Where in the entries below does "always" appear? Copy every line that has it.

────────────────

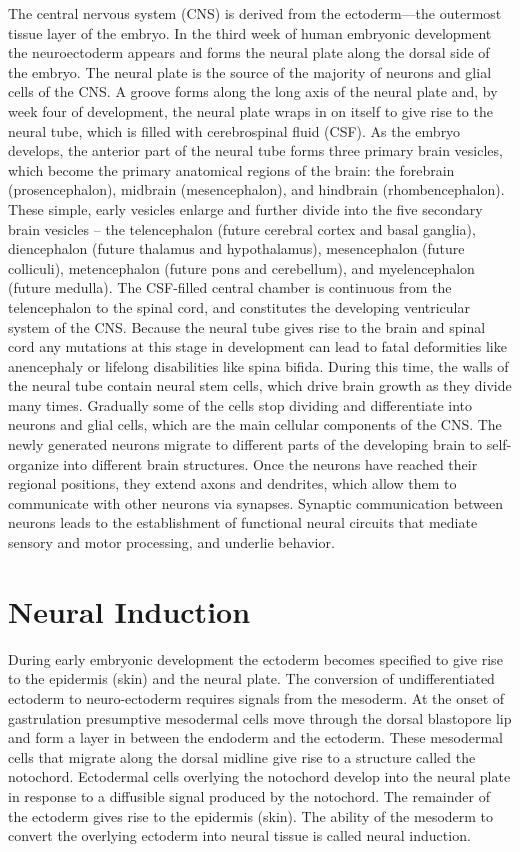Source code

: The central nervous system (CNS) is derived from the ectoderm---the outermost tissue layer of the embryo. In the third week of human embryonic development the neuroectoderm appears and forms the neural plate along the dorsal side of the embryo. The neural plate is the source of the majority of neurons and glial cells of the CNS. A groove forms along the long axis of the neural plate and, by week four of development, the neural plate wraps in on itself to give rise to the neural tube, which is filled with cerebrospinal fluid (CSF). As the embryo develops, the anterior part of the neural tube forms three primary brain vesicles, which become the primary anatomical regions of the brain: the forebrain (prosencephalon), midbrain (mesencephalon), and hindbrain (rhombencephalon). These simple, early vesicles enlarge and further divide into the five secondary brain vesicles -- the telencephalon (future cerebral cortex and basal ganglia), diencephalon (future thalamus and hypothalamus), mesencephalon (future colliculi), metencephalon (future pons and cerebellum), and myelencephalon (future medulla). The CSF-filled central chamber is continuous from the telencephalon to the spinal cord, and constitutes the developing ventricular system of the CNS. Because the neural tube gives rise to the brain and spinal cord any mutations at this stage in development can lead to fatal deformities like anencephaly or lifelong disabilities like spina bifida. During this time, the walls of the neural tube contain neural stem cells, which drive brain growth as they divide many times. Gradually some of the cells stop dividing and differentiate into neurons and glial cells, which are the main cellular components of the CNS. The newly generated neurons migrate to different parts of the developing brain to self-organize into different brain structures. Once the neurons have reached their regional positions, they extend axons and dendrites, which allow them to communicate with other neurons via synapses. Synaptic communication between neurons leads to the establishment of functional neural circuits that mediate sensory and motor processing, and underlie behavior.

\hypertarget{neural-induction}{%
\section{Neural Induction}\label{neural-induction}}

During early embryonic development the ectoderm becomes specified to give rise to the epidermis (skin) and the neural plate. The conversion of undifferentiated ectoderm to neuro-ectoderm requires signals from the mesoderm. At the onset of gastrulation presumptive mesodermal cells move through the dorsal blastopore lip and form a layer in between the endoderm and the ectoderm. These mesodermal cells that migrate along the dorsal midline give rise to a structure called the notochord. Ectodermal cells overlying the notochord develop into the neural plate in response to a diffusible signal produced by the notochord. The remainder of the ectoderm gives rise to the epidermis (skin). The ability of the mesoderm to convert the overlying ectoderm into neural tissue is called neural induction.

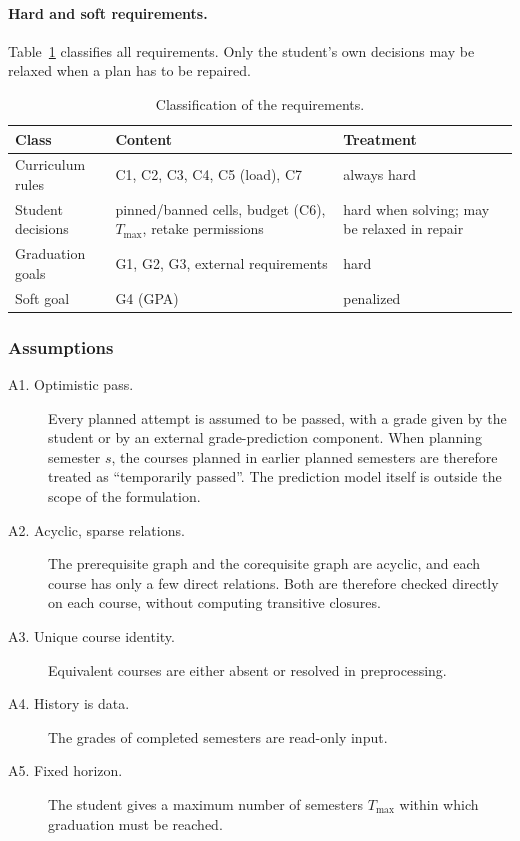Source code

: \documentclass[10pt,a4paper]{article}
\begin{document}
\paragraph{Hard and soft requirements.}
Table~\ref{tab:classes} classifies all requirements. Only the student's own decisions may be relaxed when a plan has to be repaired.

\begin{table}[ht]
\centering
\small
\begin{tabular}{@{}p{3.3cm}p{5.2cm}p{4.6cm}@{}}
\toprule
\textbf{Class} & \textbf{Content} & \textbf{Treatment} \\
\midrule
Curriculum rules & C1, C2, C3, C4, C5 (load), C7 & always hard \\
Student decisions & pinned/banned cells, budget (C6), $T_{\max}$, retake permissions & hard when solving; may be relaxed in repair \\
Graduation goals & G1, G2, G3, external requirements & hard \\
Soft goal & G4 (GPA) & penalized \\
\bottomrule
\end{tabular}
\caption{Classification of the requirements.}
\label{tab:classes}
\end{table}

      \subsubsection{Assumptions}

\begin{description}
      \item[A1. Optimistic pass.] Every planned attempt is assumed to be passed, with a grade given by the student or by an external grade-prediction component. When planning semester $s$, the courses planned in earlier planned semesters are therefore treated as ``temporarily passed''. The prediction model itself is outside the scope of the formulation.
      \item[A2. Acyclic, sparse relations.] The prerequisite graph and the corequisite graph are acyclic, and each course has only a few direct relations. Both are therefore checked directly on each course, without computing transitive closures.
      \item[A3. Unique course identity.] Equivalent courses are either absent or resolved in preprocessing.
      \item[A4. History is data.] The grades of completed semesters are read-only input.
      \item[A5. Fixed horizon.] The student gives a maximum number of semesters $T_{\max}$ within which graduation must be reached.
\end{description}
\end{document}
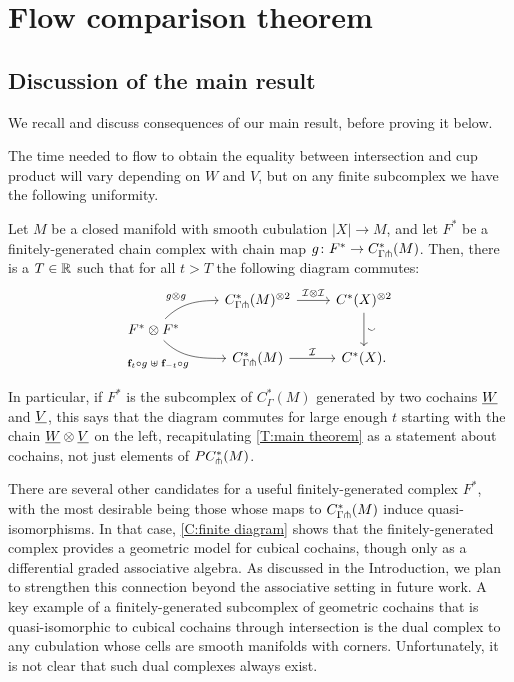 
\section{Flow comparison theorem}\label{S:flow comparison theorem}

\subsection{Discussion of the main result}

We recall and discuss consequences of our main result, before proving it below.
\maintheorem*

The time needed to flow to obtain the equality between intersection and cup product will vary depending on $W$ and $V$, but on any finite subcomplex we have the following uniformity.

\begin{corollary}\label{C:finite diagram}
	Let $M$ be a closed manifold with smooth cubulation $|X| \to M$, and let $F^*$ be a finitely-generated chain complex with chain map $g \colon F^*\to C^*_{\Gamma \pitchfork}(M)$.
	Then, there is a $T \in \mathbb{R}$ such that for all $t > T$ the following diagram commutes:
	\begin{equation*}
		\begin{tikzcd} [row sep=tiny]
			& C^*_{\Gamma \pf}(M)^{\otimes 2} \arrow[r, "\cI \otimes \cI"] & \cochains(X)^{\otimes 2} \arrow[dd, "\sms"] \\
			F^*\otimes F^* \arrow[ur, in=180, out=45,"g\otimes g"] \arrow[dr, in=180, out=-45, "\f_t \circ g \; \uplus \; \f_{-t} \circ g"']& & \\
			& C^*_{\Gamma \pf}(M) \arrow[r, "\cI"] & \cochains(X).
		\end{tikzcd}
	\end{equation*}
\end{corollary}

In particular, if $F^*$ is the subcomplex of $C^*_\Gamma(M)$ generated by two cochains $\underline{W}$ and $\underline{V}$, this says that the diagram commutes for large enough $t$ starting with the chain $\underline{W}\otimes\underline{V}$ on the left, recapitulating \cref{T:main theorem} as a statement about cochains, not just elements of $PC_\pitchfork^*(M)$.

There are several other candidates for a useful finitely-generated complex $F^*$, with the most desirable being those whose maps to $C^*_{\Gamma \pitchfork}(M)$ induce quasi-isomorphisms.
In that case, \cref{C:finite diagram} shows that the finitely-generated complex provides a geometric model for cubical cochains, though only as a differential graded associative algebra.
As discussed in the Introduction, we plan to strengthen this connection beyond the associative setting in future work.
A key example of a finitely-generated subcomplex of geometric cochains that is quasi-isomorphic to cubical cochains through intersection
is the dual complex to any cubulation whose cells are smooth manifolds with corners.
Unfortunately, it is not clear that such dual complexes always exist.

────────────────

** Written response **
Curriculum rules & C1, C2, C3, C4, C5 (load), C7 & always hard \\
Unfortunately, it is not clear that such dual complexes always exist.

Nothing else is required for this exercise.